Problem to work on
Copy each line of the records exactly, stopping only after the line that contains "((! get second_of_two_columns !))" has been written, and leave pictures out.

[Source texts of formatted documents]
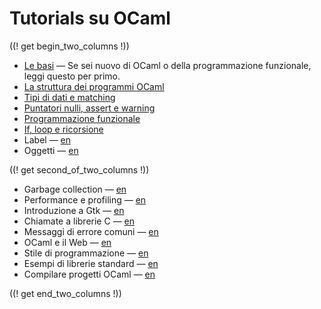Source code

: <!-- ((! set title Tutorials su OCaml !)) ((! set learn !)) -->
<!-- {{! input template/macros.mpp !}} -->

# Tutorials su OCaml

((! get begin_two_columns !))

* [Le basi](basics.it.html) — Se sei nuovo di OCaml o della
  programmazione funzionale, leggi questo per primo.
* [La struttura dei programmi OCaml](structure_of_ocaml_programs.it.html)
* [Tipi di dati e matching](data_types_and_matching.it.html)
* [Puntatori nulli, assert e warning](null_pointers_asserts_and_warnings.it.html)
* [Programmazione funzionale](functional_programming.it.html)
* [If, loop e ricorsione](if_statements_loops_and_recursion.it.html)
* Label — [en](labels.html)
* Oggetti — [en](objects.html)

((! get second_of_two_columns !))

* Garbage collection — [en](garbage_collection.html)
* Performance e profiling — [en](performance_and_profiling.html)
* Introduzione a Gtk — [en](introduction_to_gtk.html)
* Chiamate a librerie C — [en](calling_c_libraries.html)
* Messaggi di errore comuni — [en](common_error_messages.html)
* OCaml e il Web — [en](ocaml_and_the_web.html)
* Stile di programmazione — [en](guidelines.html)
* Esempi di librerie standard — [en](standard_library_examples.html)
* Compilare progetti OCaml — [en](compiling_ocaml_projects.html)

((! get end_two_columns !))
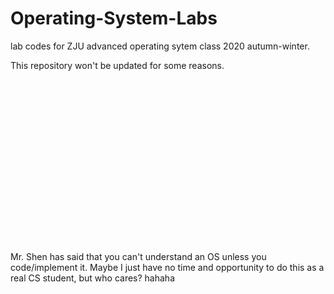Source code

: # Operating-System-Labs
lab codes for ZJU advanced operating sytem class 2020 autumn-winter.

This repository won't be updated for some reasons.
<br><br><br><br><br><br><br><br><br><br><br><br><br><br><br><br><br><br>
Mr. Shen has said that you can't understand an OS unless you code/implement it.
Maybe I just have no time and opportunity to do this as a real CS student, but who cares? hahaha
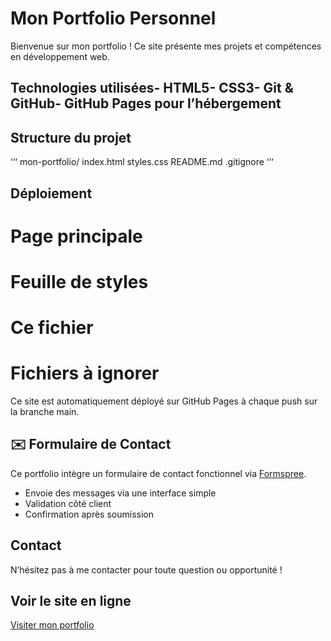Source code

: # Mon Portfolio Personnel
 Bienvenue sur mon portfolio ! Ce site présente mes projets et compétences
 en développement web.
## Technologies utilisées- HTML5- CSS3- Git & GitHub- GitHub Pages pour l’hébergement
## Structure du projet
 ‘‘‘
 mon-portfolio/
 index.html
 styles.css
 README.md
 .gitignore
 ‘‘‘
## Déploiement
 # Page principale
 # Feuille de styles
 # Ce fichier
 # Fichiers à ignorer
 Ce site est automatiquement déployé sur GitHub Pages à chaque push
 sur la branche main.
## ✉️ Formulaire de Contact

Ce portfolio intègre un formulaire de contact fonctionnel via [Formspree](https://formspree.io).

- Envoie des messages via une interface simple
- Validation côté client
- Confirmation après soumission

## Contact
 N’hésitez pas à me contacter pour toute question ou opportunité !
## Voir le site en ligne
 [Visiter mon portfolio](https://farydaa-dev.github.io/mon-portfolio/)
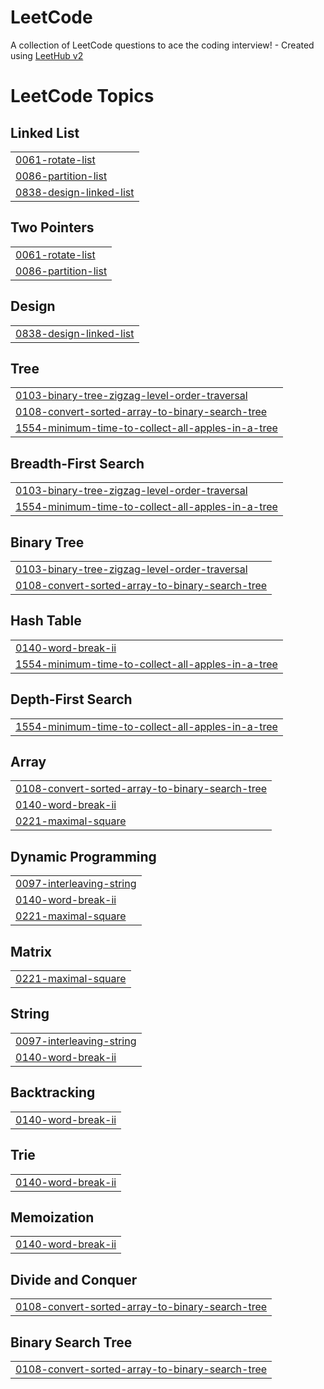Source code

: # LeetCode
A collection of LeetCode questions to ace the coding interview! - Created using [LeetHub v2](https://github.com/arunbhardwaj/LeetHub-2.0)

<!---LeetCode Topics Start-->
# LeetCode Topics
## Linked List
|  |
| ------- |
| [0061-rotate-list](https://github.com/ines-besrour/LeetCode/tree/master/0061-rotate-list) |
| [0086-partition-list](https://github.com/ines-besrour/LeetCode/tree/master/0086-partition-list) |
| [0838-design-linked-list](https://github.com/ines-besrour/LeetCode/tree/master/0838-design-linked-list) |
## Two Pointers
|  |
| ------- |
| [0061-rotate-list](https://github.com/ines-besrour/LeetCode/tree/master/0061-rotate-list) |
| [0086-partition-list](https://github.com/ines-besrour/LeetCode/tree/master/0086-partition-list) |
## Design
|  |
| ------- |
| [0838-design-linked-list](https://github.com/ines-besrour/LeetCode/tree/master/0838-design-linked-list) |
## Tree
|  |
| ------- |
| [0103-binary-tree-zigzag-level-order-traversal](https://github.com/ines-besrour/LeetCode/tree/master/0103-binary-tree-zigzag-level-order-traversal) |
| [0108-convert-sorted-array-to-binary-search-tree](https://github.com/ines-besrour/LeetCode/tree/master/0108-convert-sorted-array-to-binary-search-tree) |
| [1554-minimum-time-to-collect-all-apples-in-a-tree](https://github.com/ines-besrour/LeetCode/tree/master/1554-minimum-time-to-collect-all-apples-in-a-tree) |
## Breadth-First Search
|  |
| ------- |
| [0103-binary-tree-zigzag-level-order-traversal](https://github.com/ines-besrour/LeetCode/tree/master/0103-binary-tree-zigzag-level-order-traversal) |
| [1554-minimum-time-to-collect-all-apples-in-a-tree](https://github.com/ines-besrour/LeetCode/tree/master/1554-minimum-time-to-collect-all-apples-in-a-tree) |
## Binary Tree
|  |
| ------- |
| [0103-binary-tree-zigzag-level-order-traversal](https://github.com/ines-besrour/LeetCode/tree/master/0103-binary-tree-zigzag-level-order-traversal) |
| [0108-convert-sorted-array-to-binary-search-tree](https://github.com/ines-besrour/LeetCode/tree/master/0108-convert-sorted-array-to-binary-search-tree) |
## Hash Table
|  |
| ------- |
| [0140-word-break-ii](https://github.com/ines-besrour/LeetCode/tree/master/0140-word-break-ii) |
| [1554-minimum-time-to-collect-all-apples-in-a-tree](https://github.com/ines-besrour/LeetCode/tree/master/1554-minimum-time-to-collect-all-apples-in-a-tree) |
## Depth-First Search
|  |
| ------- |
| [1554-minimum-time-to-collect-all-apples-in-a-tree](https://github.com/ines-besrour/LeetCode/tree/master/1554-minimum-time-to-collect-all-apples-in-a-tree) |
## Array
|  |
| ------- |
| [0108-convert-sorted-array-to-binary-search-tree](https://github.com/ines-besrour/LeetCode/tree/master/0108-convert-sorted-array-to-binary-search-tree) |
| [0140-word-break-ii](https://github.com/ines-besrour/LeetCode/tree/master/0140-word-break-ii) |
| [0221-maximal-square](https://github.com/ines-besrour/LeetCode/tree/master/0221-maximal-square) |
## Dynamic Programming
|  |
| ------- |
| [0097-interleaving-string](https://github.com/ines-besrour/LeetCode/tree/master/0097-interleaving-string) |
| [0140-word-break-ii](https://github.com/ines-besrour/LeetCode/tree/master/0140-word-break-ii) |
| [0221-maximal-square](https://github.com/ines-besrour/LeetCode/tree/master/0221-maximal-square) |
## Matrix
|  |
| ------- |
| [0221-maximal-square](https://github.com/ines-besrour/LeetCode/tree/master/0221-maximal-square) |
## String
|  |
| ------- |
| [0097-interleaving-string](https://github.com/ines-besrour/LeetCode/tree/master/0097-interleaving-string) |
| [0140-word-break-ii](https://github.com/ines-besrour/LeetCode/tree/master/0140-word-break-ii) |
## Backtracking
|  |
| ------- |
| [0140-word-break-ii](https://github.com/ines-besrour/LeetCode/tree/master/0140-word-break-ii) |
## Trie
|  |
| ------- |
| [0140-word-break-ii](https://github.com/ines-besrour/LeetCode/tree/master/0140-word-break-ii) |
## Memoization
|  |
| ------- |
| [0140-word-break-ii](https://github.com/ines-besrour/LeetCode/tree/master/0140-word-break-ii) |
## Divide and Conquer
|  |
| ------- |
| [0108-convert-sorted-array-to-binary-search-tree](https://github.com/ines-besrour/LeetCode/tree/master/0108-convert-sorted-array-to-binary-search-tree) |
## Binary Search Tree
|  |
| ------- |
| [0108-convert-sorted-array-to-binary-search-tree](https://github.com/ines-besrour/LeetCode/tree/master/0108-convert-sorted-array-to-binary-search-tree) |
<!---LeetCode Topics End-->
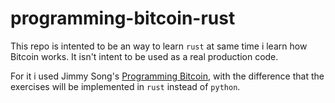 # programming-bitcoin-rust

This repo is intented to be an way to learn `rust` at same time i learn how Bitcoin works.
It isn't intent to be used as a real production code.

For it i used Jimmy Song's [Programming Bitcoin](https://github.com/jimmysong/programmingbitcoin),
with the difference that the exercises will be implemented in `rust` instead of `python`.



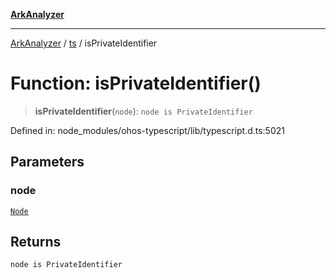 [**ArkAnalyzer**](../../../../README.md)

***

[ArkAnalyzer](../../../../globals.md) / [ts](../README.md) / isPrivateIdentifier

# Function: isPrivateIdentifier()

> **isPrivateIdentifier**(`node`): `node is PrivateIdentifier`

Defined in: node\_modules/ohos-typescript/lib/typescript.d.ts:5021

## Parameters

### node

[`Node`](../interfaces/Node.md)

## Returns

`node is PrivateIdentifier`
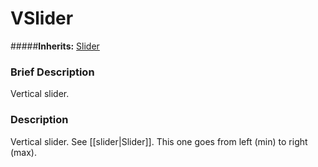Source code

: #  VSlider  
#####**Inherits:** [Slider](class_slider)

###  Brief Description  
Vertical slider.

###  Description  
Vertical slider. See [[slider|Slider]]. This one goes from left (min) to right (max).
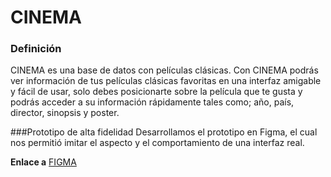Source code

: # CINEMA

### Definición

CINEMA es una base de datos con películas clásicas. Con CINEMA podrás ver información de tus películas clásicas favoritas en una 
interfaz amigable y fácil de usar, solo debes posicionarte sobre la película que te gusta y podrás acceder a su información rápidamente tales como; año, 
país, director, sinopsis y poster. 

###Prototipo de alta fidelidad
Desarrollamos el prototipo en Figma, el cual nos permitió imitar el aspecto y el comportamiento de una interfaz real.

**Enlace a** [FIGMA](https://www.figma.com/file/BpkBLa9KUAeevHlinsleEjQk/CINEMA?node-id=0%3A1)



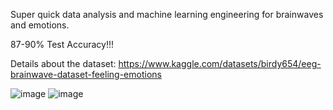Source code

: Super quick data analysis and machine learning engineering for brainwaves and emotions.

87-90% Test Accuracy!!!

Details about the dataset: https://www.kaggle.com/datasets/birdy654/eeg-brainwave-dataset-feeling-emotions

![image](https://github.com/user-attachments/assets/6a54b460-f8a2-4f81-8061-c1462b39c89d)
![image](https://github.com/user-attachments/assets/b084fde3-4187-458e-9d6a-f8ba8a47cc8d)

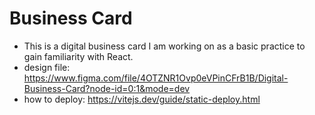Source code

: # Business Card  

- This is a digital business card I am working on as a basic practice to gain familiarity with React.  
- design file: https://www.figma.com/file/4OTZNR1Ovp0eVPinCFrB1B/Digital-Business-Card?node-id=0:1&mode=dev
- how to deploy: https://vitejs.dev/guide/static-deploy.html


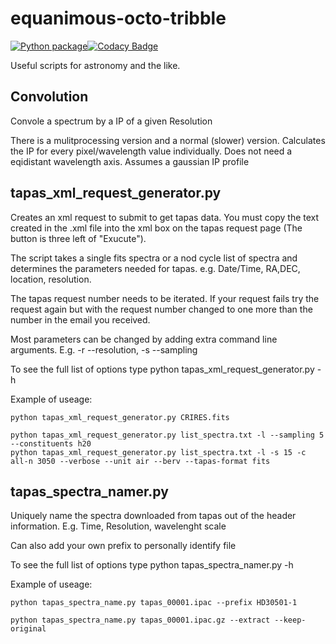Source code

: # equanimous-octo-tribble

[![Python package](https://github.com/jason-neal/equanimous-octo-tribble/actions/workflows/python-package.yml/badge.svg?branch=master)](https://github.com/jason-neal/equanimous-octo-tribble/actions/workflows/python-package.yml)[![Codacy Badge](https://api.codacy.com/project/badge/Grade/7fc5c278070a4ff188f5c88cccd6be64)](https://www.codacy.com/app/jason-neal/equanimous-octo-tribble?utm_source=github.com&utm_medium=referral&utm_content=jason-neal/equanimous-octo-tribble&utm_campaign=badger)

Useful scripts for astronomy and the like.

## Convolution
Convole a spectrum by a IP of a given Resolution

There is a mulitprocessing version and a normal (slower) version.
Calculates the IP for every pixel/wavelength value individually.
Does not need a eqidistant wavelength axis.
Assumes a gaussian IP profile


## tapas_xml_request_generator.py
Creates an xml request to submit to get tapas data. 
You must copy the text created in the .xml file into the xml box on the tapas request page (The button is three left of "Exucute"). 

The script takes a single fits spectra or a nod cycle list of spectra and determines the parameters needed for tapas. e.g. Date/Time, RA,DEC, location, resolution.


The tapas request number needs to be iterated. If your request fails try the request again but with the request number changed to one more than the number in the email you received.

Most parameters can be changed by adding extra command line arguments.
E.g.   -r --resolution, -s --sampling

To see the full list of options type 
    python tapas_xml_request_generator.py -h 

Example of useage:

    python tapas_xml_request_generator.py CRIRES.fits 

    python tapas_xml_request_generator.py list_spectra.txt -l --sampling 5 --constituents h20
    python tapas_xml_request_generator.py list_spectra.txt -l -s 15 -c all-n 3050 --verbose --unit air --berv --tapas-format fits


## tapas_spectra_namer.py

Uniquely name the spectra downloaded from tapas out of the header information.
E.g. Time, Resolution, wavelenght scale

Can also add your own prefix to personally identify file

To see the full list of options type
python tapas_spectra_namer.py -h

Example of useage:

    python tapas_spectra_name.py tapas_00001.ipac --prefix HD30501-1

    python tapas_spectra_name.py tapas_00001.ipac.gz --extract --keep-original
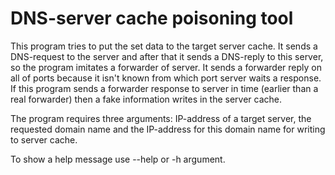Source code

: # DNS-server cache poisoning tool

This program tries to put the set data to the
target server cache. It sends a DNS-request to
the server and after that it sends a DNS-reply
to this server, so the program imitates a
forwarder of server. It sends a forwarder reply
on all of ports because it isn't known from
which port server waits a response. If this
program sends a forwarder response to server
in time (earlier than a real forwarder) then
a fake information writes in the server cache.

The program requires three arguments: IP-address of
a target server, the requested domain name and the
IP-address for this domain name for writing to
server cache.

To show a help message use --help or -h argument.
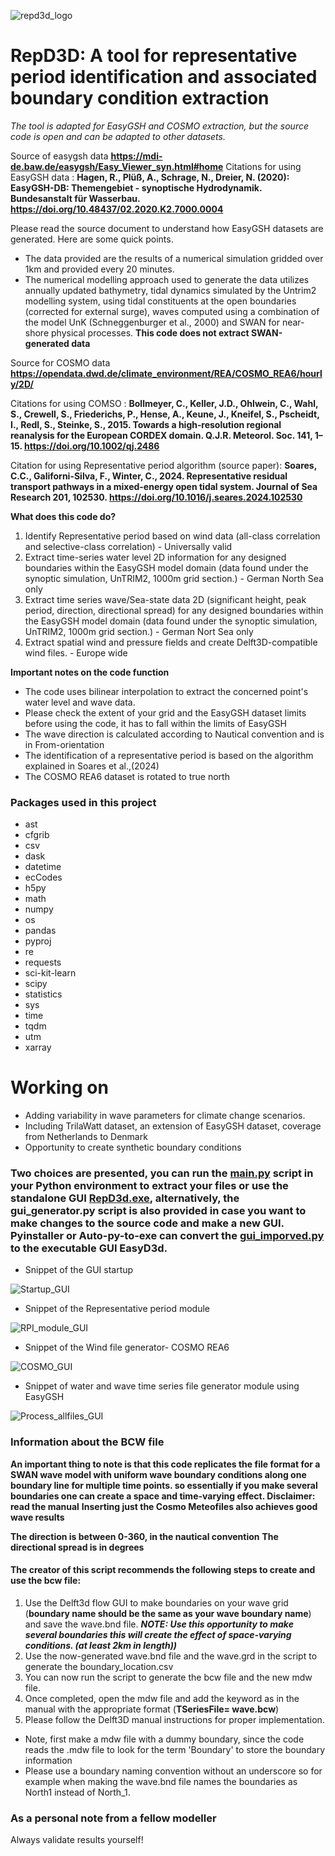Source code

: ![repd3d_logo](https://github.com/user-attachments/assets/b1de47b1-be95-4b24-98d8-cc44c64f2e5a)
# RepD3D: A tool for representative period identification and associated boundary condition extraction


*The tool is adapted for EasyGSH and COSMO extraction, but the source code is open and can be adapted to other datasets.*

Source of easygsh data  **https://mdi-de.baw.de/easygsh/Easy_Viewer_syn.html#home**
Citations for using EasyGSH data : **Hagen, R., Plüß, A., Schrage, N., Dreier, N. (2020): EasyGSH-DB: Themengebiet - synoptische Hydrodynamik. Bundesanstalt für Wasserbau. https://doi.org/10.48437/02.2020.K2.7000.0004**

Please read the source document to understand how EasyGSH datasets are generated. Here are some quick points.
* The data provided are the results of a numerical simulation gridded over 1km and provided every 20 minutes. 
* The numerical modelling approach used to generate the data utilizes annually updated bathymetry, tidal dynamics simulated by the Untrim2 modelling system, using tidal constituents at the open boundaries (corrected for external surge), waves computed using a combination of the model UnK (Schneggenburger et al., 2000) and SWAN for near-shore physical processes. **This code does not extract SWAN-generated data**

Source for COSMO data **https://opendata.dwd.de/climate_environment/REA/COSMO_REA6/hourly/2D/**

Citations for using COMSO : **Bollmeyer, C., Keller, J.D., Ohlwein, C., Wahl, S., Crewell, S., Friederichs, P., Hense, A., Keune, J., Kneifel, S., Pscheidt, I., Redl, S., Steinke, S., 2015. Towards a high‐resolution regional reanalysis for the European CORDEX domain. Q.J.R. Meteorol. Soc. 141, 1–15. https://doi.org/10.1002/qj.2486**

Citation for using Representative period algorithm (source paper): **Soares, C.C., Galiforni-Silva, F., Winter, C., 2024. Representative residual transport pathways in a mixed-energy open tidal system. Journal of Sea Research 201, 102530. https://doi.org/10.1016/j.seares.2024.102530**

**What does this code do?**
1) Identify Representative period based on wind data (all-class correlation and selective-class correlation) - Universally valid
2) Extract time-series water level 2D information for any designed boundaries within the EasyGSH model domain  (data found under the synoptic simulation, UnTRIM2, 1000m grid section.) - German North Sea only
3) Extract time series wave/Sea-state data 2D (significant height, peak period, direction, directional spread) for any designed boundaries within the EasyGSH model domain (data found under the synoptic simulation, UnTRIM2, 1000m grid section.) - German Nort Sea only
4) Extract spatial wind and pressure fields and create Delft3D-compatible wind files. - Europe wide

**Important notes on the code function**
* The code uses bilinear interpolation to extract the concerned point's water level and wave data.
* Please check the extent of your grid and the EasyGSH dataset limits before using the code, it has to fall within the limits of EasyGSH
* The wave direction is calculated according to Nautical convention and is in From-orientation
* The identification of a representative period is based on the algorithm explained in Soares et al.,(2024)
* The COSMO REA6 dataset is rotated to true north

### Packages used in this project

* ast
* cfgrib
* csv
* dask
* datetime
* ecCodes
* h5py
* math
* numpy 
* os
* pandas
* pyproj
* re
* requests
* sci-kit-learn
* scipy
* statistics
* sys 
* time
* tqdm
* utm 
* xarray


# Working on

* Adding variability in wave parameters for climate change scenarios.
* Including TrilaWatt dataset, an extension of EasyGSH dataset, coverage from Netherlands to Denmark
* Opportunity to create synthetic boundary conditions


### Two choices are presented, you can run the <ins>main.py</ins> script in your Python environment to extract your files or use the standalone GUI <ins>RepD3d.exe</ins>, alternatively, the gui_generator.py script is also provided in case you want to make changes to the source code and make a new GUI. Pyinstaller or Auto-py-to-exe can convert the <ins>gui_imporved.py</ins> to the executable GUI EasyD3d. 

* Snippet of the GUI startup

![Startup_GUI](https://github.com/user-attachments/assets/0e070b96-c9b1-4ff3-81c4-80b23c6271bc)

* Snippet of the Representative period module

![RPI_module_GUI](https://github.com/user-attachments/assets/f1b3c0b7-c6d9-4140-b3b6-cbdb8a8c5af4)

* Snippet of the Wind file generator- COSMO REA6

![COSMO_GUI](https://github.com/user-attachments/assets/978632dd-5e57-4648-af9e-244afd53cabc)

* Snippet of water and wave time series file generator module using EasyGSH

![Process_allfiles_GUI](https://github.com/user-attachments/assets/0a22c74f-dbb6-45f9-919b-3f39449277a4)

### Information about the BCW file

**An important thing to note is that this code replicates the file format for a SWAN wave model with uniform wave boundary conditions along one boundary line for multiple time points. so essentially if you make several boundaries one can create a space and time-varying effect. Disclaimer: read the manual**
**Inserting just the Cosmo Meteofiles also achieves good wave results**

**The direction is between 0-360, in the nautical convention**
**The directional spread is in degrees**

#### The creator of this script recommends the following steps to create and use the bcw file:

1) Use the Delft3d flow GUI to make boundaries on your wave grid (**boundary name should be the same as your wave boundary name**) and save the wave.bnd file. ***NOTE: Use this opportunity to make several boundaries this will create the effect of space-varying conditions. (at least 2km in length))***
2) Use the now-generated wave.bnd file and the wave.grd in the script to generate the boundary_location.csv
3) You can now run the script to generate the bcw file and the new mdw file.
4) Once completed, open the mdw file and add the keyword as in the manual with the appropriate format (**TSeriesFile= wave.bcw**)
5) Please follow the Delft3D manual instructions for proper implementation. 

* Note, first make a mdw file with a dummy boundary, since the code reads the .mdw file to look for the term 'Boundary' to store the boundary information
* Please use a boundary naming convention without an underscore so for example when making the wave.bnd file names the boundaries as North1 instead of North_1. 

### As a personal note from a fellow modeller ###
Always validate results yourself!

Output for this exercise
Source code

: <!-- ((! set title Tutorials su OCaml !)) ((! set learn !)) -->
<!-- {{! input template/macros.mpp !}} -->

# Tutorials su OCaml

((! get begin_two_columns !))

* [Le basi](basics.it.html) — Se sei nuovo di OCaml o della
  programmazione funzionale, leggi questo per primo.
* [La struttura dei programmi OCaml](structure_of_ocaml_programs.it.html)
* [Tipi di dati e matching](data_types_and_matching.it.html)
* [Puntatori nulli, assert e warning](null_pointers_asserts_and_warnings.it.html)
* [Programmazione funzionale](functional_programming.it.html)
* [If, loop e ricorsione](if_statements_loops_and_recursion.it.html)
* Label — [en](labels.html)
* Oggetti — [en](objects.html)

((! get second_of_two_columns !))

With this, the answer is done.